Take the entries below and print only the lines from the one with "DirectoryInfo doit pointer vers le" through the one with "base de données.", exactly as they stand, both ends included.

*** SOURCE DATA Section Begins ***

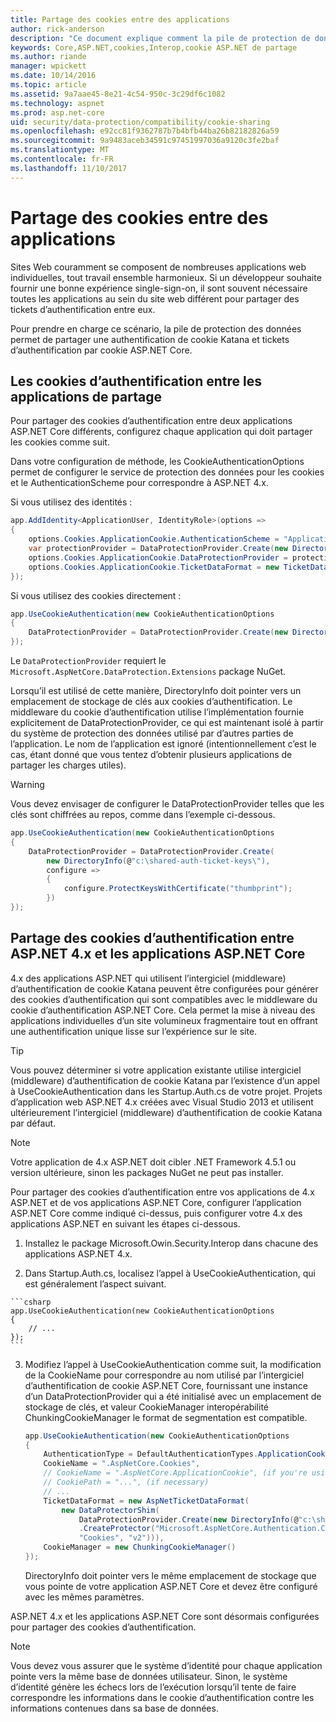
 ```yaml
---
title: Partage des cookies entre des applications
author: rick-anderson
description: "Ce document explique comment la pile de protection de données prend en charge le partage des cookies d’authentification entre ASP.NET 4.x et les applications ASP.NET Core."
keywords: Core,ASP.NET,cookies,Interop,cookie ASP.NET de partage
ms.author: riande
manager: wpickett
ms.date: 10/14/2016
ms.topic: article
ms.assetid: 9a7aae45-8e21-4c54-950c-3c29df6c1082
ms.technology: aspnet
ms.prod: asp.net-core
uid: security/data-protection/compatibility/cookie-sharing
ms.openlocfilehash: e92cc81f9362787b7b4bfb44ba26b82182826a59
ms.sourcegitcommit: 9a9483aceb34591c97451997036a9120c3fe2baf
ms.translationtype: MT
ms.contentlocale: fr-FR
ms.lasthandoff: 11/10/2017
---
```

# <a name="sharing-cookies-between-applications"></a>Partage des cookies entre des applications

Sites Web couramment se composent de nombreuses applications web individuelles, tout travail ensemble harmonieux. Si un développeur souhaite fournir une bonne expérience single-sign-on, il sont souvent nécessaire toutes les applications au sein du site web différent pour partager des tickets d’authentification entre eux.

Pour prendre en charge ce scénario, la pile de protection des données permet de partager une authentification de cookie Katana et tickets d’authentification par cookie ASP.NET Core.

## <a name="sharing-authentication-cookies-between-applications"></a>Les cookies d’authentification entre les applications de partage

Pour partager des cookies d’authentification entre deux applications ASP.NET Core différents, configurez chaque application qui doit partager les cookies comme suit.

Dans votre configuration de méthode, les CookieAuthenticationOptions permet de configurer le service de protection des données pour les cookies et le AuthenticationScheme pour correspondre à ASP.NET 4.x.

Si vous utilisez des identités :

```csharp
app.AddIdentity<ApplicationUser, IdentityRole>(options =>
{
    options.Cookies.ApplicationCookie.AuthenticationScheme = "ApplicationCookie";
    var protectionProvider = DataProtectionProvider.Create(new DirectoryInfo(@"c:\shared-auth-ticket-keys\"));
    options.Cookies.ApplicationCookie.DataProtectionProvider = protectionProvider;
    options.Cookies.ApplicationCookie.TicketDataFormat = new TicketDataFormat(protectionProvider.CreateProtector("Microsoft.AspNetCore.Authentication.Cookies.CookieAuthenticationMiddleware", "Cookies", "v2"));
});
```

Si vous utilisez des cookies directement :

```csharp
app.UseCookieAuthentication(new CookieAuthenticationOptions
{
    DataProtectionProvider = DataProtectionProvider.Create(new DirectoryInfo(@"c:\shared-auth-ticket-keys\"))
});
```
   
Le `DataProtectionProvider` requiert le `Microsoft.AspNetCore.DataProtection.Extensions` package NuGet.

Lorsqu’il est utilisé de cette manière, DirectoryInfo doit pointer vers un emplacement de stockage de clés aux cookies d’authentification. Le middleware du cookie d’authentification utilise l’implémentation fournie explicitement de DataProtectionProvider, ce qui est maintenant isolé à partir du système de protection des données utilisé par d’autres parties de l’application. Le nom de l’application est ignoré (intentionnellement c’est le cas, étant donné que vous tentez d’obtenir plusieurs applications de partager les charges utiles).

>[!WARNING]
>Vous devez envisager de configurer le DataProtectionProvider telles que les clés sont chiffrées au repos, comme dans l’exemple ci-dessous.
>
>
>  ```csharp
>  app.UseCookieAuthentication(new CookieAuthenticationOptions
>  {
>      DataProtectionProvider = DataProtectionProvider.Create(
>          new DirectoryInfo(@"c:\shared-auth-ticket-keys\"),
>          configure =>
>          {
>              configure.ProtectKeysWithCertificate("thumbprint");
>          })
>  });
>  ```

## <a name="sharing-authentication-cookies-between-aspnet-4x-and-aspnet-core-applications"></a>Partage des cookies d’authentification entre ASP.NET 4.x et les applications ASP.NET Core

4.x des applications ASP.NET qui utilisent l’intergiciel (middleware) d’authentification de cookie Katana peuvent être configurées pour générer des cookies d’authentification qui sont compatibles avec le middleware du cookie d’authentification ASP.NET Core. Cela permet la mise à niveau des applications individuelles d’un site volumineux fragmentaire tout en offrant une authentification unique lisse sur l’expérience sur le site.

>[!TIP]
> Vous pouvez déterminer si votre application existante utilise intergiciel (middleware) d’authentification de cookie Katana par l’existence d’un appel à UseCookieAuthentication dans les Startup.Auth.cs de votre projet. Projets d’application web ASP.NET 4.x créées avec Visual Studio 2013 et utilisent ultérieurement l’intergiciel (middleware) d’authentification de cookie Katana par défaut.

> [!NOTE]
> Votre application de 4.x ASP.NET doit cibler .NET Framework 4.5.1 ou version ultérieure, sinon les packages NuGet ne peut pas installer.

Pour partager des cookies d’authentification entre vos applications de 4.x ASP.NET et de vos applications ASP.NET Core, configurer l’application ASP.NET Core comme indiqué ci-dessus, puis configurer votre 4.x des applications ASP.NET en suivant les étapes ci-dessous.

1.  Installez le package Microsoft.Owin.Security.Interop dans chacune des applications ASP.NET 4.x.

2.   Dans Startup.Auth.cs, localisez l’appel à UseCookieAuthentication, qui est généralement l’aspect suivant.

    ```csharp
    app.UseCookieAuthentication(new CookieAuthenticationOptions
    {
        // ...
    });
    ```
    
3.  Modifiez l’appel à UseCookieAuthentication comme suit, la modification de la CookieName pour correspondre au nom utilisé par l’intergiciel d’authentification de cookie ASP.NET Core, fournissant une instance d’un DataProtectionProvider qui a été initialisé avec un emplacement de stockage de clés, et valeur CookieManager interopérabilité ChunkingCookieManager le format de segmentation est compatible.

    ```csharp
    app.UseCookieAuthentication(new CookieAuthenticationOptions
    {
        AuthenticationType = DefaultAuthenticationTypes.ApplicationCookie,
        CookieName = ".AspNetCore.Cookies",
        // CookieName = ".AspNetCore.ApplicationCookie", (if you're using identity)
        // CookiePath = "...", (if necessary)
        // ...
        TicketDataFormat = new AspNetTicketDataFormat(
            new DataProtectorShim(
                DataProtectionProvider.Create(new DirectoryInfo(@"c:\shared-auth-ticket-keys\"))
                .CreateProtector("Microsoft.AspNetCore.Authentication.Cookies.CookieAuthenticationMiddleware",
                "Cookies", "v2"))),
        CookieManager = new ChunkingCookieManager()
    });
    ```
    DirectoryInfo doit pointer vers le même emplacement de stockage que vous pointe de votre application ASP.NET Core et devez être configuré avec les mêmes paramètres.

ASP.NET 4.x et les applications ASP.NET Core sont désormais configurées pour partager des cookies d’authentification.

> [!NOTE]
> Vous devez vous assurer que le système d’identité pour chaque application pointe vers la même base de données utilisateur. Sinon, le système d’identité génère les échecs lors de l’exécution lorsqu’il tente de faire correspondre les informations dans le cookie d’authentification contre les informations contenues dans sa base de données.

*** SOURCE DATA Section Ends ***
*** SOURCE DATA Section Begins ***

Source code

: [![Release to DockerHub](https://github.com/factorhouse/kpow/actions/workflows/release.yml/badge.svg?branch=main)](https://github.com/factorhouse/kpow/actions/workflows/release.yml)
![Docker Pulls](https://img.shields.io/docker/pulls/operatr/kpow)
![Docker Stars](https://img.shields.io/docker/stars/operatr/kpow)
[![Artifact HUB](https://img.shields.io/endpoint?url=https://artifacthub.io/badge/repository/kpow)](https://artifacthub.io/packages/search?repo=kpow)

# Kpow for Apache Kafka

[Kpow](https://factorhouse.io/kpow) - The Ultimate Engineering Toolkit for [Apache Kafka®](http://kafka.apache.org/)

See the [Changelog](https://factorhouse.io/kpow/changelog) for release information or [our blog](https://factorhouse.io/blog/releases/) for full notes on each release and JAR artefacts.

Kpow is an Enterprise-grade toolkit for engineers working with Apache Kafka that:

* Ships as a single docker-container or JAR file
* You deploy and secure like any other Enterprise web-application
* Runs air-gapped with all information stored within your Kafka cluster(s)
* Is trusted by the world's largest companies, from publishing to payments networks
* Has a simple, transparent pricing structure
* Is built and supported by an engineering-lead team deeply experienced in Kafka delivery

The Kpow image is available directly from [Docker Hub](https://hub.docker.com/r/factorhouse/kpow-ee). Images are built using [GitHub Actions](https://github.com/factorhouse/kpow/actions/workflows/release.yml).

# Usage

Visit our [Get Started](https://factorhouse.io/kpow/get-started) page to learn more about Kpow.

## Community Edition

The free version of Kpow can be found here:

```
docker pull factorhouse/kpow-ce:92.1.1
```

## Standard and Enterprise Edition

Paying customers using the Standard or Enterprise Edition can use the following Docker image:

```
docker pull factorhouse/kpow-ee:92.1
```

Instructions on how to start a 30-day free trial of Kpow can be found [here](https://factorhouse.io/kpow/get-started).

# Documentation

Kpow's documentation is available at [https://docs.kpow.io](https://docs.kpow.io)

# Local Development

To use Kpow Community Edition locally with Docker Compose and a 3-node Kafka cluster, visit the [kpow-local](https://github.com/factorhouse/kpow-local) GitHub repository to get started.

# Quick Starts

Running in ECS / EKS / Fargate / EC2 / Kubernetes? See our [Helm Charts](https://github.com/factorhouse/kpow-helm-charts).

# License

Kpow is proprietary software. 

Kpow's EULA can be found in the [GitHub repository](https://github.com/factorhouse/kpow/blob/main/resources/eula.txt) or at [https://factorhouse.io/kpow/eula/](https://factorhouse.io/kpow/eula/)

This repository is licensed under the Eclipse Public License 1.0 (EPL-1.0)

*** SOURCE DATA Section Ends ***

### WRITTEN SOLUTION
    DirectoryInfo doit pointer vers le même emplacement de stockage que vous pointe de votre application ASP.NET Core et devez être configuré avec les mêmes paramètres.

ASP.NET 4.x et les applications ASP.NET Core sont désormais configurées pour partager des cookies d’authentification.

> [!NOTE]
> Vous devez vous assurer que le système d’identité pour chaque application pointe vers la même base de données utilisateur. Sinon, le système d’identité génère les échecs lors de l’exécution lorsqu’il tente de faire correspondre les informations dans le cookie d’authentification contre les informations contenues dans sa base de données.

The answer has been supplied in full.